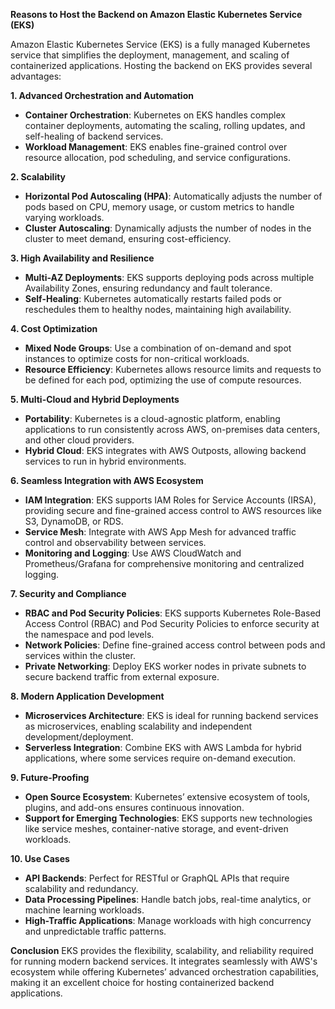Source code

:  **Reasons to Host the Backend on Amazon Elastic Kubernetes Service (EKS)**

Amazon Elastic Kubernetes Service (EKS) is a fully managed Kubernetes service that simplifies the deployment, management, and scaling of containerized applications. Hosting the backend on EKS provides several advantages:

**1. Advanced Orchestration and Automation**
- **Container Orchestration**: Kubernetes on EKS handles complex container deployments, automating the scaling, rolling updates, and self-healing of backend services.
- **Workload Management**: EKS enables fine-grained control over resource allocation, pod scheduling, and service configurations.

**2. Scalability**
- **Horizontal Pod Autoscaling (HPA)**: Automatically adjusts the number of pods based on CPU, memory usage, or custom metrics to handle varying workloads.
- **Cluster Autoscaling**: Dynamically adjusts the number of nodes in the cluster to meet demand, ensuring cost-efficiency.

**3. High Availability and Resilience**
- **Multi-AZ Deployments**: EKS supports deploying pods across multiple Availability Zones, ensuring redundancy and fault tolerance.
- **Self-Healing**: Kubernetes automatically restarts failed pods or reschedules them to healthy nodes, maintaining high availability.

**4. Cost Optimization**
- **Mixed Node Groups**: Use a combination of on-demand and spot instances to optimize costs for non-critical workloads.
- **Resource Efficiency**: Kubernetes allows resource limits and requests to be defined for each pod, optimizing the use of compute resources.

**5. Multi-Cloud and Hybrid Deployments**
- **Portability**: Kubernetes is a cloud-agnostic platform, enabling applications to run consistently across AWS, on-premises data centers, and other cloud providers.
- **Hybrid Cloud**: EKS integrates with AWS Outposts, allowing backend services to run in hybrid environments.

**6. Seamless Integration with AWS Ecosystem**
- **IAM Integration**: EKS supports IAM Roles for Service Accounts (IRSA), providing secure and fine-grained access control to AWS resources like S3, DynamoDB, or RDS.
- **Service Mesh**: Integrate with AWS App Mesh for advanced traffic control and observability between services.
- **Monitoring and Logging**: Use AWS CloudWatch and Prometheus/Grafana for comprehensive monitoring and centralized logging.

**7. Security and Compliance**
- **RBAC and Pod Security Policies**: EKS supports Kubernetes Role-Based Access Control (RBAC) and Pod Security Policies to enforce security at the namespace and pod levels.
- **Network Policies**: Define fine-grained access control between pods and services within the cluster.
- **Private Networking**: Deploy EKS worker nodes in private subnets to secure backend traffic from external exposure.

**8. Modern Application Development**
- **Microservices Architecture**: EKS is ideal for running backend services as microservices, enabling scalability and independent development/deployment.
- **Serverless Integration**: Combine EKS with AWS Lambda for hybrid applications, where some services require on-demand execution.

**9. Future-Proofing**
- **Open Source Ecosystem**: Kubernetes’ extensive ecosystem of tools, plugins, and add-ons ensures continuous innovation.
- **Support for Emerging Technologies**: EKS supports new technologies like service meshes, container-native storage, and event-driven workloads.

**10. Use Cases**
- **API Backends**: Perfect for RESTful or GraphQL APIs that require scalability and redundancy.
- **Data Processing Pipelines**: Handle batch jobs, real-time analytics, or machine learning workloads.
- **High-Traffic Applications**: Manage workloads with high concurrency and unpredictable traffic patterns.

 **Conclusion**
EKS provides the flexibility, scalability, and reliability required for running modern backend services. It integrates seamlessly with AWS's ecosystem while offering Kubernetes’ advanced orchestration capabilities, making it an excellent choice for hosting containerized backend applications.
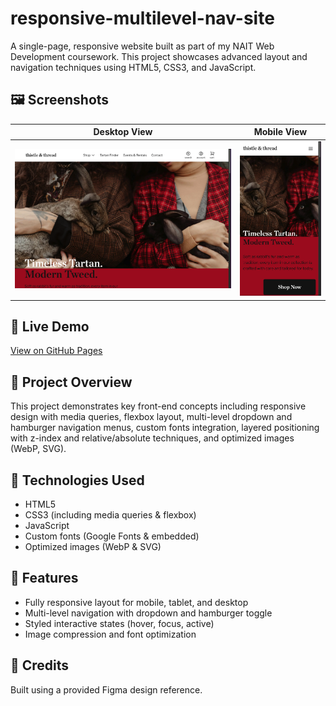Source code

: # responsive-multilevel-nav-site
A single-page, responsive website built as part of my NAIT Web Development coursework. This project showcases advanced layout and navigation techniques using HTML5, CSS3, and JavaScript.

## 🖼️ Screenshots

| Desktop View | Mobile View |
|--------------|-------------|
| <img src="img/screenshots/desktop-preview.png" width="600"/> | <img src="img/screenshots/mobile-preview.png" width="204"/> |

## 🚀 Live Demo

[View on GitHub Pages](https://tsohnle95.github.io/multilevel-navigation-webpage)

## 🧵 Project Overview

This project demonstrates key front-end concepts including responsive design with media queries, flexbox layout, multi-level dropdown and hamburger navigation menus, custom fonts integration, layered positioning with z-index and relative/absolute techniques, and optimized images (WebP, SVG).

## 🔧 Technologies Used

- HTML5  
- CSS3 (including media queries & flexbox)  
- JavaScript  
- Custom fonts (Google Fonts & embedded)  
- Optimized images (WebP & SVG)  

## 📄 Features

- Fully responsive layout for mobile, tablet, and desktop  
- Multi-level navigation with dropdown and hamburger toggle  
- Styled interactive states (hover, focus, active)  
- Image compression and font optimization  

## 📝 Credits

Built using a provided Figma design reference.
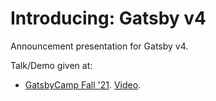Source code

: # Introducing: Gatsby v4

Announcement presentation for Gatsby v4.

Talk/Demo given at:

- [GatsbyCamp Fall '21](https://www.gatsbyjs.com/camp-fall-2021/). [Video](https://www.youtube.com/watch?v=X3haR60VjZc).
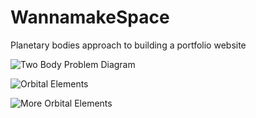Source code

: # WannamakeSpace
Planetary bodies approach to building a portfolio website

![Two Body Problem Diagram](https://upload.wikimedia.org/wikipedia/commons/f/f2/Orbit2.gif)

![Orbital Elements](https://upload.wikimedia.org/wikipedia/commons/e/eb/Orbit1.svg)

![More Orbital Elements](https://upload.wikimedia.org/wikipedia/commons/2/24/Orbital_state_vectors.png)

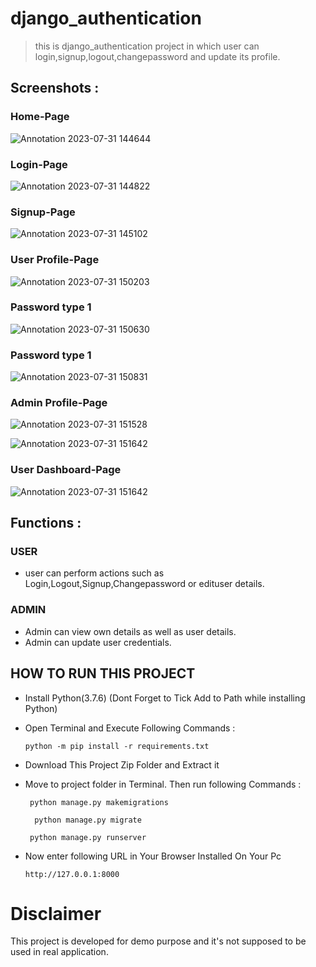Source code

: # django_authentication
> this is django_authentication project in which user can login,signup,logout,changepassword and update its profile.

## Screenshots :

### Home-Page
![Annotation 2023-07-31 144644](https://github.com/Ankit96500/django_authentication/assets/107850796/a3c5d5b6-b5ca-4f5c-951f-10d0f83d63cd)

### Login-Page
![Annotation 2023-07-31 144822](https://github.com/Ankit96500/django_authentication/assets/107850796/7c00ecb1-3d3b-42ae-ac86-61a329df6a13)

### Signup-Page
![Annotation 2023-07-31 145102](https://github.com/Ankit96500/django_authentication/assets/107850796/e2f36567-9502-4594-a87c-0c8443ac5028)

### User Profile-Page
![Annotation 2023-07-31 150203](https://github.com/Ankit96500/django_authentication/assets/107850796/e951fcb5-20e8-4923-af18-f21efde0bcaf)

### Password type 1
![Annotation 2023-07-31 150630](https://github.com/Ankit96500/django_authentication/assets/107850796/f35007e2-fae2-40a1-8356-d3c36691b8fa)

### Password type 1
![Annotation 2023-07-31 150831](https://github.com/Ankit96500/django_authentication/assets/107850796/e8cf2604-f299-4fad-bad4-454c86e67c21)

### Admin Profile-Page
![Annotation 2023-07-31 151528](https://github.com/Ankit96500/django_authentication/assets/107850796/a878d9d4-8a1a-4baf-ab43-e57a8397f63c)

![Annotation 2023-07-31 151642](https://github.com/Ankit96500/django_authentication/assets/107850796/7bbad01d-3cfd-4434-96d4-9d49009c5f2d)

### User Dashboard-Page
![Annotation 2023-07-31 151642](https://github.com/Ankit96500/django_authentication/assets/107850796/417628b0-c624-49dc-af5c-45dd9b9cf1db)

## Functions :
### USER
- user can perform actions such as Login,Logout,Signup,Changepassword or edituser details.

### ADMIN
- Admin can view own details as well as user details.
- Admin can update user credentials.

## HOW TO RUN THIS PROJECT
- Install Python(3.7.6) (Dont Forget to Tick Add to Path while installing Python)
- Open Terminal and Execute Following Commands :

    `` python -m pip install -r requirements.txt ``

- Download This Project Zip Folder and Extract it
- Move to project folder in Terminal. Then run following Commands :

  `` python manage.py makemigrations``
   
  ``   python manage.py migrate ``

  ``  python manage.py runserver  ``
- Now enter following URL in Your Browser Installed On Your Pc
  
    ``http://127.0.0.1:8000``

# Disclaimer
This project is developed for demo purpose and it's not supposed to be used in real application.




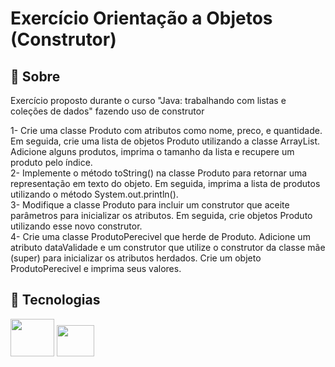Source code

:<h1>Exercício Orientação a Objetos (Construtor)</h1>

<h2>📃 Sobre</h2>
<p>Exercício proposto durante o curso "Java: trabalhando com listas e coleções de dados" fazendo uso de construtor</p>

  1- Crie uma classe Produto com atributos como nome, preco, e quantidade. Em seguida, crie uma lista de objetos Produto utilizando a classe ArrayList. Adicione alguns produtos, imprima o tamanho da lista e recupere um produto pelo índice.<br>
  2- Implemente o método toString() na classe Produto para retornar uma representação em texto do objeto. Em seguida, imprima a lista de produtos utilizando o método System.out.println().<br>
  3- Modifique a classe Produto para incluir um construtor que aceite parâmetros para inicializar os atributos. Em seguida, crie objetos Produto utilizando esse novo construtor.<br>
  4- Crie uma classe ProdutoPerecivel que herde de Produto. Adicione um atributo dataValidade e um construtor que utilize o construtor da classe mãe (super) para inicializar os atributos herdados. Crie um objeto ProdutoPerecivel e imprima seus valores.
  

## 🚀 Tecnologias

<div style="display: inline-block;">
  <img height="60" width="70" src="https://cdn.jsdelivr.net/gh/devicons/devicon/icons/java/java-original-wordmark.svg" />
  <img height="50" width="60" src="https://cdn.jsdelivr.net/gh/devicons/devicon/icons/intellij/intellij-original.svg" />
</div>
<br>
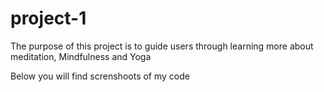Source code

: # project-1

The purpose of this project is to guide users through learning more about meditation, Mindfulness and Yoga

Below you will find screnshoots of my code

● To do
Between and including the line with "- **Data Processing" and the line with "## 🧵 Project Overview", repeat every line exactly as it appears above, with pictures left out.

● Written reply
- **Data Processing Pipelines**: Handle batch jobs, real-time analytics, or machine learning workloads.
- **High-Traffic Applications**: Manage workloads with high concurrency and unpredictable traffic patterns.

 **Conclusion**
EKS provides the flexibility, scalability, and reliability required for running modern backend services. It integrates seamlessly with AWS's ecosystem while offering Kubernetes’ advanced orchestration capabilities, making it an excellent choice for hosting containerized backend applications.
Source code

: # responsive-multilevel-nav-site
A single-page, responsive website built as part of my NAIT Web Development coursework. This project showcases advanced layout and navigation techniques using HTML5, CSS3, and JavaScript.

## 🖼️ Screenshots

| Desktop View | Mobile View |
|--------------|-------------|
| <img src="img/screenshots/desktop-preview.png" width="600"/> | <img src="img/screenshots/mobile-preview.png" width="204"/> |

## 🚀 Live Demo

[View on GitHub Pages](https://tsohnle95.github.io/multilevel-navigation-webpage)

## 🧵 Project Overview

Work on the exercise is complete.